## [GOAL OF THE EXERCISE]
Would you copy each line of the records that includes the word "symbols"?

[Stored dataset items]
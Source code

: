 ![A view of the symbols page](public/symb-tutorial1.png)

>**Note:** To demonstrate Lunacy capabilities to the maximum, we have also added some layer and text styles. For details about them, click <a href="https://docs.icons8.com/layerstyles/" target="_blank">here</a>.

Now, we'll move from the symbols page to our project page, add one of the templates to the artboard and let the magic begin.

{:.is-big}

* * *

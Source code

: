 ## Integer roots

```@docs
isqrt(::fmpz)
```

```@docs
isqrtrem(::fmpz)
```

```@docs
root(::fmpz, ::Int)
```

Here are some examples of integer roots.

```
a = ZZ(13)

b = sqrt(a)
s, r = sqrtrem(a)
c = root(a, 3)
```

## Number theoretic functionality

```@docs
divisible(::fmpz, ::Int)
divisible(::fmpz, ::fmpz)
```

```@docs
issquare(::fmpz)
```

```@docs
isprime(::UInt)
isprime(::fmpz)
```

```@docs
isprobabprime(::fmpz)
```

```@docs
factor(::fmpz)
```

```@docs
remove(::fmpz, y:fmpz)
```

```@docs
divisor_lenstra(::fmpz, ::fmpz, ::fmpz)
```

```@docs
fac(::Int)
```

## [ANSWER BELOW]
: ![A view of the symbols page](public/symb-tutorial1.png)
Now, we'll move from the symbols page to our project page, add one of the templates to the artboard and let the magic begin.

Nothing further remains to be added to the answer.